→ WHAT THE EXERCISE ASKS
Down to the final character, output the records below as they stand.

Plain-text document sources
┌──

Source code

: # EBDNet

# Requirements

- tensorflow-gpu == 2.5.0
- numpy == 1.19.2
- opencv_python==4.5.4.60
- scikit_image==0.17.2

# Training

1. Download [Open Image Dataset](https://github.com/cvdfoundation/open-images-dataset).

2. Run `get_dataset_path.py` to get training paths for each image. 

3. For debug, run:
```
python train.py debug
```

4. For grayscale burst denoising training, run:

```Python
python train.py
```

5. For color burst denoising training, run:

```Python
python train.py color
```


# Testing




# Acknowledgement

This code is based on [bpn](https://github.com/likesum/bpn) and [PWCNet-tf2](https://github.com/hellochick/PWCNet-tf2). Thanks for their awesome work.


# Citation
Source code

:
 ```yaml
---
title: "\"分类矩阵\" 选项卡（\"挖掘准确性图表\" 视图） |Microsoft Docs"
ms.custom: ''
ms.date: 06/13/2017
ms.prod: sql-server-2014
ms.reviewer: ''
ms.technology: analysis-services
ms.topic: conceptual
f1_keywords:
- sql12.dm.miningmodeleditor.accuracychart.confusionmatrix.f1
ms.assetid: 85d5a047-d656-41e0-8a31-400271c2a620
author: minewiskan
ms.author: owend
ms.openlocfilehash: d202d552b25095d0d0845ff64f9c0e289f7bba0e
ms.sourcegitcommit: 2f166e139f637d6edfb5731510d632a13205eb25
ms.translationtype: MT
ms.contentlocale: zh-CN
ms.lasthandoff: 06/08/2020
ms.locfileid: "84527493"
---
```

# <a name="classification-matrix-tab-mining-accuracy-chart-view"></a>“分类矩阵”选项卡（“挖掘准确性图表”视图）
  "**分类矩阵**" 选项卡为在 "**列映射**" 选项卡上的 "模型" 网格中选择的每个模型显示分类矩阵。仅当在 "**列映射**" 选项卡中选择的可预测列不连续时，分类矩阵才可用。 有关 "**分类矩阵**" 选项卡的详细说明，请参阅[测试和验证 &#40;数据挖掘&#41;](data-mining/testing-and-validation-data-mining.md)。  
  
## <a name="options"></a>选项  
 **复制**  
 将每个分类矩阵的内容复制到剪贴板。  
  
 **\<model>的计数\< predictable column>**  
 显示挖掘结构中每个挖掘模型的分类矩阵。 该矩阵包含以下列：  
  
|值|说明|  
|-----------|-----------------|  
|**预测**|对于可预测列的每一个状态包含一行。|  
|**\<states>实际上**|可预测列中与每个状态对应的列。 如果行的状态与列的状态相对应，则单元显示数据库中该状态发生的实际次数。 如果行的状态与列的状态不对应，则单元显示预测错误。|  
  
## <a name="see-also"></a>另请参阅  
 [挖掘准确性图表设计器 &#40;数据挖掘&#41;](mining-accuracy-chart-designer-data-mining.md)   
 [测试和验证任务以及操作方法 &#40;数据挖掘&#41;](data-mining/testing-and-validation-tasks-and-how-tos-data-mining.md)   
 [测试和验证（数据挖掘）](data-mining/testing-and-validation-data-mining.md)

└──

→ ANSWER TO THIS TASK
Source code

: # EBDNet

# Requirements

- tensorflow-gpu == 2.5.0
- numpy == 1.19.2
- opencv_python==4.5.4.60
- scikit_image==0.17.2

# Training

1. Download [Open Image Dataset](https://github.com/cvdfoundation/open-images-dataset).

2. Run `get_dataset_path.py` to get training paths for each image. 

3. For debug, run:
```
python train.py debug
```

4. For grayscale burst denoising training, run:

```Python
python train.py
```

5. For color burst denoising training, run:

```Python
python train.py color
```


# Testing




# Acknowledgement

This code is based on [bpn](https://github.com/likesum/bpn) and [PWCNet-tf2](https://github.com/hellochick/PWCNet-tf2). Thanks for their awesome work.


# Citation
Source code

:
 ```yaml
---
title: "\"分类矩阵\" 选项卡（\"挖掘准确性图表\" 视图） |Microsoft Docs"
ms.custom: ''
ms.date: 06/13/2017
ms.prod: sql-server-2014
ms.reviewer: ''
ms.technology: analysis-services
ms.topic: conceptual
f1_keywords:
- sql12.dm.miningmodeleditor.accuracychart.confusionmatrix.f1
ms.assetid: 85d5a047-d656-41e0-8a31-400271c2a620
author: minewiskan
ms.author: owend
ms.openlocfilehash: d202d552b25095d0d0845ff64f9c0e289f7bba0e
ms.sourcegitcommit: 2f166e139f637d6edfb5731510d632a13205eb25
ms.translationtype: MT
ms.contentlocale: zh-CN
ms.lasthandoff: 06/08/2020
ms.locfileid: "84527493"
---
```

# <a name="classification-matrix-tab-mining-accuracy-chart-view"></a>“分类矩阵”选项卡（“挖掘准确性图表”视图）
  "**分类矩阵**" 选项卡为在 "**列映射**" 选项卡上的 "模型" 网格中选择的每个模型显示分类矩阵。仅当在 "**列映射**" 选项卡中选择的可预测列不连续时，分类矩阵才可用。 有关 "**分类矩阵**" 选项卡的详细说明，请参阅[测试和验证 &#40;数据挖掘&#41;](data-mining/testing-and-validation-data-mining.md)。  
  
## <a name="options"></a>选项  
 **复制**  
 将每个分类矩阵的内容复制到剪贴板。  
  
 **\<model>的计数\< predictable column>**  
 显示挖掘结构中每个挖掘模型的分类矩阵。 该矩阵包含以下列：  
  
|值|说明|  
|-----------|-----------------|  
|**预测**|对于可预测列的每一个状态包含一行。|  
|**\<states>实际上**|可预测列中与每个状态对应的列。 如果行的状态与列的状态相对应，则单元显示数据库中该状态发生的实际次数。 如果行的状态与列的状态不对应，则单元显示预测错误。|  
  
## <a name="see-also"></a>另请参阅  
 [挖掘准确性图表设计器 &#40;数据挖掘&#41;](mining-accuracy-chart-designer-data-mining.md)   
 [测试和验证任务以及操作方法 &#40;数据挖掘&#41;](data-mining/testing-and-validation-tasks-and-how-tos-data-mining.md)   
 [测试和验证（数据挖掘）](data-mining/testing-and-validation-data-mining.md)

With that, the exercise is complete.